#### TASK BRIEF:
In full and without alteration, print the records below, minus any images.

#### STORED DATA:
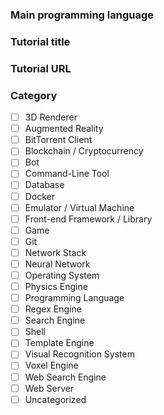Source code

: <!-- nice coder
Thanks for contributing! Tutorial in this list should provide a guided path for learners, either through a step-by-step article or by breaking down code into multiple digestible parts that are easy to follow. Please submit only programming tutorials that build something interesting from scratch; no frameworks, libraries, guides for frameworks/libraries or tutorials that glue just other libraries together. 
-->

### Main programming language
<!-- max. 1 -->

### Tutorial title
<!-- the original title from the article, repository, ... -->

### Tutorial URL

### Category
* [ ] 3D Renderer
* [ ] Augmented Reality
* [ ] BitTorrent Client
* [ ] Blockchain / Cryptocurrency
* [ ] Bot
* [ ] Command-Line Tool
* [ ] Database
* [ ] Docker
* [ ] Emulator / Virtual Machine
* [ ] Front-end Framework / Library
* [ ] Game
* [ ] Git
* [ ] Network Stack
* [ ] Neural Network
* [ ] Operating System
* [ ] Physics Engine
* [ ] Programming Language
* [ ] Regex Engine
* [ ] Search Engine
* [ ] Shell
* [ ] Template Engine
* [ ] Visual Recognition System
* [ ] Voxel Engine
* [ ] Web Search Engine
* [ ] Web Server
* [ ] Uncategorized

#### OUTPUT FOR THIS EXERCISE:
Source code

: <!-- nice coder
Thanks for contributing! Tutorial in this list should provide a guided path for learners, either through a step-by-step article or by breaking down code into multiple digestible parts that are easy to follow. Please submit only programming tutorials that build something interesting from scratch; no frameworks, libraries, guides for frameworks/libraries or tutorials that glue just other libraries together. 
-->

### Main programming language
<!-- max. 1 -->

### Tutorial title
<!-- the original title from the article, repository, ... -->

### Tutorial URL

### Category
* [ ] 3D Renderer
* [ ] Augmented Reality
* [ ] BitTorrent Client
* [ ] Blockchain / Cryptocurrency
* [ ] Bot
* [ ] Command-Line Tool
* [ ] Database
* [ ] Docker
* [ ] Emulator / Virtual Machine
* [ ] Front-end Framework / Library
* [ ] Game
* [ ] Git
* [ ] Network Stack
* [ ] Neural Network
* [ ] Operating System
* [ ] Physics Engine
* [ ] Programming Language
* [ ] Regex Engine
* [ ] Search Engine
* [ ] Shell
* [ ] Template Engine
* [ ] Visual Recognition System
* [ ] Voxel Engine
* [ ] Web Search Engine
* [ ] Web Server
* [ ] Uncategorized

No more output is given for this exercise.